Car s’il y’a bien un défaut qu’on on pourra reprocher à celui-ci c’est de ne vraiment pas prendre de risques tant c’est absolument sans surprises, et donne de fait souvent l’impression de reprendre ce qui a déjà été fait il y’a une trentaine d’années, même si tout y est totalement addictif et qu’on oubliera du coup ce sentiment légitime de recyclage plus ou moins marqué selon les passages. Si question originalité on repassera en revanche on ne pourra rien dire sur la façon de faire sonner le tout qui passe comme une lettre à la poste et s’enquille très facilement, malgré son classicisme de façade... qui se révèle être néanmoins plus pointu qu’on ne pourrait le croire de prime abord.
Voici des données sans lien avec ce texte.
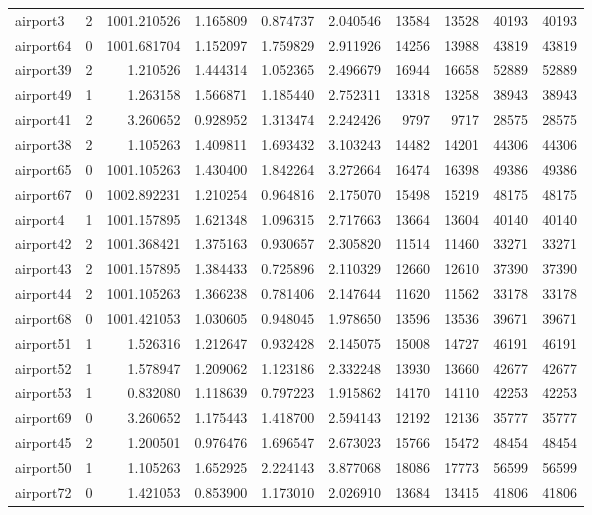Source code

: \begin{longtable}{|l|r|r|r|r|r|r|r|r|r|}
airport3 & 2 & 1001.210526 & 1.165809 & 0.874737 & 2.040546 & 13584 & 13528 & 40193 & 40193 \\
airport64 & 0 & 1001.681704 & 1.152097 & 1.759829 & 2.911926 & 14256 & 13988 & 43819 & 43819 \\
airport39 & 2 & 1.210526 & 1.444314 & 1.052365 & 2.496679 & 16944 & 16658 & 52889 & 52889 \\
airport49 & 1 & 1.263158 & 1.566871 & 1.185440 & 2.752311 & 13318 & 13258 & 38943 & 38943 \\
airport41 & 2 & 3.260652 & 0.928952 & 1.313474 & 2.242426 & 9797 & 9717 & 28575 & 28575 \\
airport38 & 2 & 1.105263 & 1.409811 & 1.693432 & 3.103243 & 14482 & 14201 & 44306 & 44306 \\
airport65 & 0 & 1001.105263 & 1.430400 & 1.842264 & 3.272664 & 16474 & 16398 & 49386 & 49386 \\
airport67 & 0 & 1002.892231 & 1.210254 & 0.964816 & 2.175070 & 15498 & 15219 & 48175 & 48175 \\
airport4 & 1 & 1001.157895 & 1.621348 & 1.096315 & 2.717663 & 13664 & 13604 & 40140 & 40140 \\
airport42 & 2 & 1001.368421 & 1.375163 & 0.930657 & 2.305820 & 11514 & 11460 & 33271 & 33271 \\
airport43 & 2 & 1001.157895 & 1.384433 & 0.725896 & 2.110329 & 12660 & 12610 & 37390 & 37390 \\
airport44 & 2 & 1001.105263 & 1.366238 & 0.781406 & 2.147644 & 11620 & 11562 & 33178 & 33178 \\
airport68 & 0 & 1001.421053 & 1.030605 & 0.948045 & 1.978650 & 13596 & 13536 & 39671 & 39671 \\
airport51 & 1 & 1.526316 & 1.212647 & 0.932428 & 2.145075 & 15008 & 14727 & 46191 & 46191 \\
airport52 & 1 & 1.578947 & 1.209062 & 1.123186 & 2.332248 & 13930 & 13660 & 42677 & 42677 \\
airport53 & 1 & 0.832080 & 1.118639 & 0.797223 & 1.915862 & 14170 & 14110 & 42253 & 42253 \\
airport69 & 0 & 3.260652 & 1.175443 & 1.418700 & 2.594143 & 12192 & 12136 & 35777 & 35777 \\
airport45 & 2 & 1.200501 & 0.976476 & 1.696547 & 2.673023 & 15766 & 15472 & 48454 & 48454 \\
airport50 & 1 & 1.105263 & 1.652925 & 2.224143 & 3.877068 & 18086 & 17773 & 56599 & 56599 \\
airport72 & 0 & 1.421053 & 0.853900 & 1.173010 & 2.026910 & 13684 & 13415 & 41806 & 41806 \\

\end{longtable}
Bref autant dire que tout ça comblera sans peine les nostalgiques du Metal noir Scandinave d’il y’a quelques décennies et qu’il y’a de quoi procurer de longues heures d’écoute sans prétention hormis celle de faire voyager et vider le cerveau, vu qu’on y reviendra régulièrement avec le même plaisir coupable de faire des infidélités aux pionniers et leaders historiques.